On that scorching Monday afternoon at Sorya Mall, I was outside patiently waiting to get picked up by a new Khmer American friend, Bora (not real name). Bong Bora is a deportee around 8 years older than me. Dark, muscular, and a habitual smoker, Bora was someone you didn't want to mess with. He had learned about my Cambodia travel plans 3 months via websites like KhmerConnection (non-active) and my personal blog.

While standing there in the heat, a young shirtless and shoeless boy comes and asked me for some money. "I don't have any spare change, but I can get you some food. Have you eaten yet?" in my best Khmer. I asked him to follow me while the two of us find some snacks for him. I bought him two sandwiches, two bananas, and two bottles of water. He thanked me, I smiled back, and off he went.

Or so I had thought.

I am now back at the same pick up point waiting for Bora. About five minutes later, the young boy returns back to where I'm standing. Quiet and non-disturbing, he enjoys his sandwich. We don't talk. He's about six feet away from me while I begin to impatiently stare at my watch.

Then the world felt like it just paused in silence.

As I quickly glance back at the boy, I noticed in one hand the clear plastic bag with all the food, and on his right hand, a smaller plastic bag with a substance I could not tell. Everything feels like its in slow motion now. He takes a bite of the bread with one, and he lifts the other bag to his nose and mouth and inhales.

My heart skipped.

Right in front of me was a young boy (probably 8 to 10) sniffing glue. I wanted to do something, but what? I wanted to lecture him, but would that be crossing the line? I wanted to report him to the local police to suggest rehab, but was that too much?
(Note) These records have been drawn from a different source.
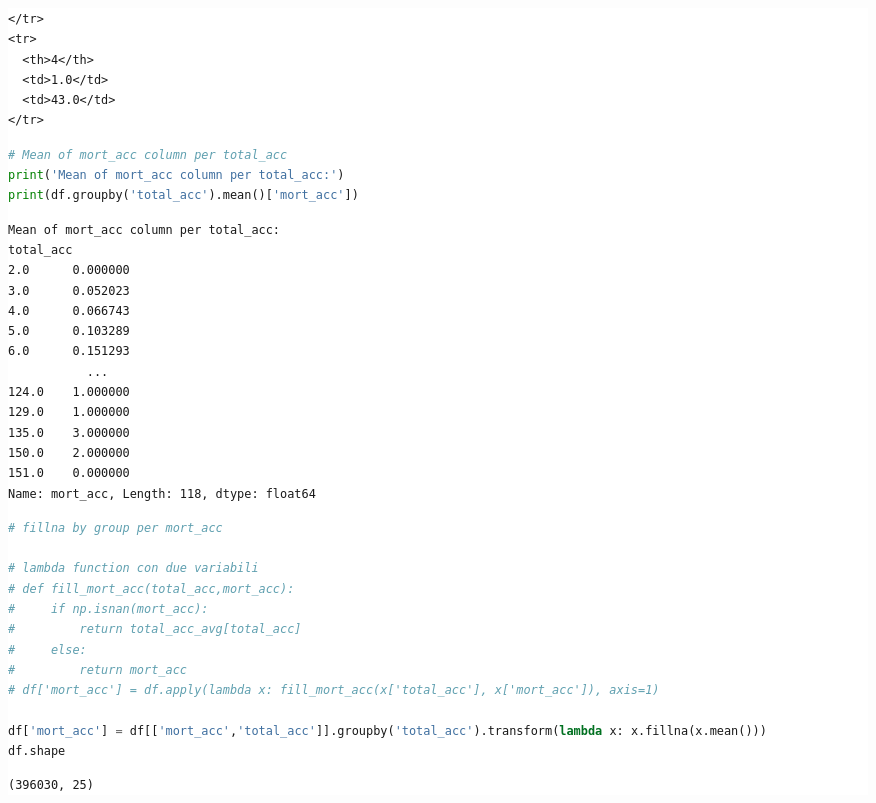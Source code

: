     </tr>
    <tr>
      <th>4</th>
      <td>1.0</td>
      <td>43.0</td>
    </tr>
  </tbody>
</table>
</div>




```python
# Mean of mort_acc column per total_acc
print('Mean of mort_acc column per total_acc:')
print(df.groupby('total_acc').mean()['mort_acc'])
```

    Mean of mort_acc column per total_acc:
    total_acc
    2.0      0.000000
    3.0      0.052023
    4.0      0.066743
    5.0      0.103289
    6.0      0.151293
               ...   
    124.0    1.000000
    129.0    1.000000
    135.0    3.000000
    150.0    2.000000
    151.0    0.000000
    Name: mort_acc, Length: 118, dtype: float64
    


```python
# fillna by group per mort_acc

# lambda function con due variabili
# def fill_mort_acc(total_acc,mort_acc):
#     if np.isnan(mort_acc):
#         return total_acc_avg[total_acc]
#     else:
#         return mort_acc
# df['mort_acc'] = df.apply(lambda x: fill_mort_acc(x['total_acc'], x['mort_acc']), axis=1)

df['mort_acc'] = df[['mort_acc','total_acc']].groupby('total_acc').transform(lambda x: x.fillna(x.mean()))
df.shape
```




    (396030, 25)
Then Bora came screeching in with his Suzuki motorcycle.

Hours hanging out with him visiting the Returnee Assistance Program (RAP), sightseeing, and having some quiet time over an early dinner I asked Bora what was really on my mind that day, "How do you handle these things? Doesn't poverty through the children and elders make you feel some kind of way?"

He replies:

"Yes, it does hurt seeing our brothers and sisters suffer. I use to always want to give money, although little that I had back then or now, but I know that it's only a temporary fix, if at all. If you want to live and succeed in Cambodia, you have to be 10x times stronger emotionally than what you're used to in America."

We parted ways an hour later and I returned to my relatives home to lay down and rest. All of a sudden and uncontrollably, tears started to fall.

This was the first time I ever cried in Cambodia.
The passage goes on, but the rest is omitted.